**Work item:** Drop all images and give the records again exactly.
________________________________________
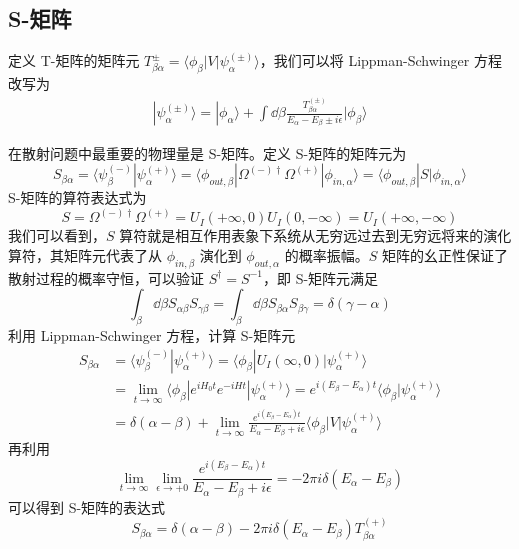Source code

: \subsection{S-矩阵}
定义 T-矩阵的矩阵元 $T_{\beta\alpha}^{\pm}=\langle \phi_\beta|V|\psi_\alpha^{(\pm)}\rangle$，我们可以将 Lippman-Schwinger 方程改写为
\begin{equation}
\begin{aligned}
|\psi_\alpha^{(\pm)}\rangle= |\phi_{\alpha}\rangle+\int \dd\beta \frac{T_{\beta\alpha}^{(\pm)}}{E_\alpha-E_\beta\pm i\epsilon}|\phi_{\beta}\rangle
\end{aligned}
\end{equation}

在散射问题中最重要的物理量是 S-矩阵。定义 S-矩阵的矩阵元为
\begin{equation}
S_{\beta\alpha}=\langle \psi_{\beta}^{(-)}| \psi_{\alpha}^{(+)}\rangle=\langle \phi_{out,\beta}| \Omega^{(-)\dagger}\Omega^{(+)}|\phi_{in,\alpha}\rangle=\langle \phi_{out,\beta}| S |\phi_{in,\alpha}\rangle
\end{equation}
S-矩阵的算符表达式为
\begin{equation}
S=\Omega^{(-)\dagger}\Omega^{(+)}=U_I(+\infty,0)U_I(0,-\infty)=U_I(+\infty,-\infty)
\end{equation}
我们可以看到，$S$ 算符就是相互作用表象下系统从无穷远过去到无穷远将来的演化算符，其矩阵元代表了从 $\phi_{in,\beta}$ 演化到 $\phi_{out,\alpha}$ 的概率振幅。$S$ 矩阵的幺正性保证了散射过程的概率守恒，可以验证 $S^\dagger=S^{-1}$，即 S-矩阵元满足
\begin{equation}
\int_{\beta}\dd \beta S_{\alpha\beta}S_{\gamma\beta}=\int_{\beta}\dd \beta S_{\beta\alpha}S_{\beta\gamma}=\delta(\gamma-\alpha)
\end{equation}
利用 Lippman-Schwinger 方程，计算 S-矩阵元
\begin{equation}
\begin{aligned}
S_{\beta\alpha}&=\langle \psi_{\beta}^{(-)}| \psi_{\alpha}^{(+)}\rangle = \langle \phi_\beta|U_I(\infty,0)|\psi_{\alpha}^{(+)}\rangle\\
&=\lim\limits_{t\rightarrow \infty} \langle \phi_\beta|e^{iH_0 t}e^{-iHt}|\psi_{\alpha}^{(+)}\rangle=e^{i(E_\beta-E_\alpha)t}\langle \phi_\beta|\psi_{\alpha}^{(+)}\rangle\\
&=\delta(\alpha-\beta) + \lim\limits_{t\rightarrow \infty} \frac{e^{i(E_\beta-E_\alpha)t}}{E_\alpha-E_\beta+i\epsilon} \langle \phi_\beta|V|\psi_\alpha^{(+)}\rangle
\end{aligned}
\end{equation}
再利用
\begin{equation}
\lim\limits_{t\rightarrow \infty}\lim\limits_{\epsilon\rightarrow +0} \frac{e^{i(E_\beta-E_\alpha)t}}{E_\alpha-E_\beta+i\epsilon}=-2\pi i \delta(E_\alpha-E_\beta)
\end{equation}
可以得到 S-矩阵的表达式
\begin{equation}
S_{\beta\alpha}=\delta(\alpha-\beta)-2\pi i \delta(E_\alpha-E_\beta)T_{\beta\alpha}^{(+)}
\end{equation}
________________________________________
**Exercise response:**
Source code

: \subsection{S-矩阵}
定义 T-矩阵的矩阵元 $T_{\beta\alpha}^{\pm}=\langle \phi_\beta|V|\psi_\alpha^{(\pm)}\rangle$，我们可以将 Lippman-Schwinger 方程改写为
\begin{equation}
\begin{aligned}
|\psi_\alpha^{(\pm)}\rangle= |\phi_{\alpha}\rangle+\int \dd\beta \frac{T_{\beta\alpha}^{(\pm)}}{E_\alpha-E_\beta\pm i\epsilon}|\phi_{\beta}\rangle
\end{aligned}
\end{equation}

在散射问题中最重要的物理量是 S-矩阵。定义 S-矩阵的矩阵元为
\begin{equation}
S_{\beta\alpha}=\langle \psi_{\beta}^{(-)}| \psi_{\alpha}^{(+)}\rangle=\langle \phi_{out,\beta}| \Omega^{(-)\dagger}\Omega^{(+)}|\phi_{in,\alpha}\rangle=\langle \phi_{out,\beta}| S |\phi_{in,\alpha}\rangle
\end{equation}
S-矩阵的算符表达式为
\begin{equation}
S=\Omega^{(-)\dagger}\Omega^{(+)}=U_I(+\infty,0)U_I(0,-\infty)=U_I(+\infty,-\infty)
\end{equation}
我们可以看到，$S$ 算符就是相互作用表象下系统从无穷远过去到无穷远将来的演化算符，其矩阵元代表了从 $\phi_{in,\beta}$ 演化到 $\phi_{out,\alpha}$ 的概率振幅。$S$ 矩阵的幺正性保证了散射过程的概率守恒，可以验证 $S^\dagger=S^{-1}$，即 S-矩阵元满足
\begin{equation}
\int_{\beta}\dd \beta S_{\alpha\beta}S_{\gamma\beta}=\int_{\beta}\dd \beta S_{\beta\alpha}S_{\beta\gamma}=\delta(\gamma-\alpha)
\end{equation}
利用 Lippman-Schwinger 方程，计算 S-矩阵元
\begin{equation}
\begin{aligned}
S_{\beta\alpha}&=\langle \psi_{\beta}^{(-)}| \psi_{\alpha}^{(+)}\rangle = \langle \phi_\beta|U_I(\infty,0)|\psi_{\alpha}^{(+)}\rangle\\
&=\lim\limits_{t\rightarrow \infty} \langle \phi_\beta|e^{iH_0 t}e^{-iHt}|\psi_{\alpha}^{(+)}\rangle=e^{i(E_\beta-E_\alpha)t}\langle \phi_\beta|\psi_{\alpha}^{(+)}\rangle\\
&=\delta(\alpha-\beta) + \lim\limits_{t\rightarrow \infty} \frac{e^{i(E_\beta-E_\alpha)t}}{E_\alpha-E_\beta+i\epsilon} \langle \phi_\beta|V|\psi_\alpha^{(+)}\rangle
\end{aligned}
\end{equation}
再利用
\begin{equation}
\lim\limits_{t\rightarrow \infty}\lim\limits_{\epsilon\rightarrow +0} \frac{e^{i(E_\beta-E_\alpha)t}}{E_\alpha-E_\beta+i\epsilon}=-2\pi i \delta(E_\alpha-E_\beta)
\end{equation}
可以得到 S-矩阵的表达式
\begin{equation}
S_{\beta\alpha}=\delta(\alpha-\beta)-2\pi i \delta(E_\alpha-E_\beta)T_{\beta\alpha}^{(+)}
\end{equation}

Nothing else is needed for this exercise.